大丸製作所2で作られたプロダクツを集積させ、東京・新宿の伊勢丹百貨店の空間に生み出されたインスタレーション。一つ一つの造形にデザイナーの思いが込められている

大丸製作所2で作られたプロダクツを集積させ、東京・新宿の伊勢丹百貨店の空間に生み出されたインスタレーション。一つ一つの造形にデザイナーの思いが込められている【拡大】

  • 大丸製作所2のフロアでは、若い日本人クリエーターが製作に携わる

 □大丸製作所2(oomaru seisakusho 2,inc)代表・大丸隆平

 米ファッション界の心臓部、ニューヨークのマンハッタンに本拠を構え、ものづくりをメード・イン・ジャパンの精神で貫いて圧倒的な支持を集める。
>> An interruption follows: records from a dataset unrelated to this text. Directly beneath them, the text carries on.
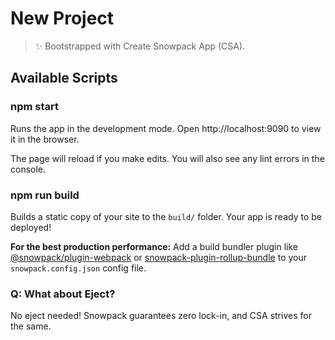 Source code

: # New Project

> ✨ Bootstrapped with Create Snowpack App (CSA).

## Available Scripts

### npm start

Runs the app in the development mode. Open http://localhost:9090 to view it in
the browser.

The page will reload if you make edits. You will also see any lint errors in the
console.

### npm run build

Builds a static copy of your site to the `build/` folder. Your app is ready to
be deployed!

**For the best production performance:** Add a build bundler plugin like
[@snowpack/plugin-webpack](https://github.com/snowpackjs/snowpack/tree/main/plugins/plugin-webpack)
or
[snowpack-plugin-rollup-bundle](https://github.com/ParamagicDev/snowpack-plugin-rollup-bundle)
to your `snowpack.config.json` config file.

### Q: What about Eject?

No eject needed! Snowpack guarantees zero lock-in, and CSA strives for the same.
誰もが知る世界の大御所、今をときめくハイエンドブランドに、日の出の勢いにある新進と、デザイナーが次々と訪れ、日々に新たな創造がなされている。

 クリエーションを行う10人余りのパタンナーは全て日本人。デザイナーが創作のイメージを託して平面に描いた絵を立体のプロダクツとして成立させ、実際の服へと命を吹き込んでいく。パタンナーはデザイン画から服などの型紙を起こす専門家だが、生地の選定から提案し、原価や工程を勘案した収益性なども包括した総合的なコンサルティングを行っている。

 「マテリアルを詳細に決めているデザイナーもいれば、イメージだけを絵にしている場合もあります。どんなものを作りたいのかを話し合い、感覚的なものを整理整頓し、因数分解でもするように方向性を明らかにして、論理的なプロセスを通してものを作っていきます。精密で根気よく積み上げる日本人の感覚や感性が生かせます」

 20に及ぶブランドを手掛け、年間で約2500型ものプロダクツを生む。型紙を起こし、布を立体裁断してプロトタイプを作る。モデルがフィッティングして修正を行い、サンプルパターンが出来上がり、ショー用のサンプルとなる。ショー当日はバックステージに控え、万全の形でランウエーへと送り出す。いくつもの段階でチェックを行い、膨大な時間が積み重なる。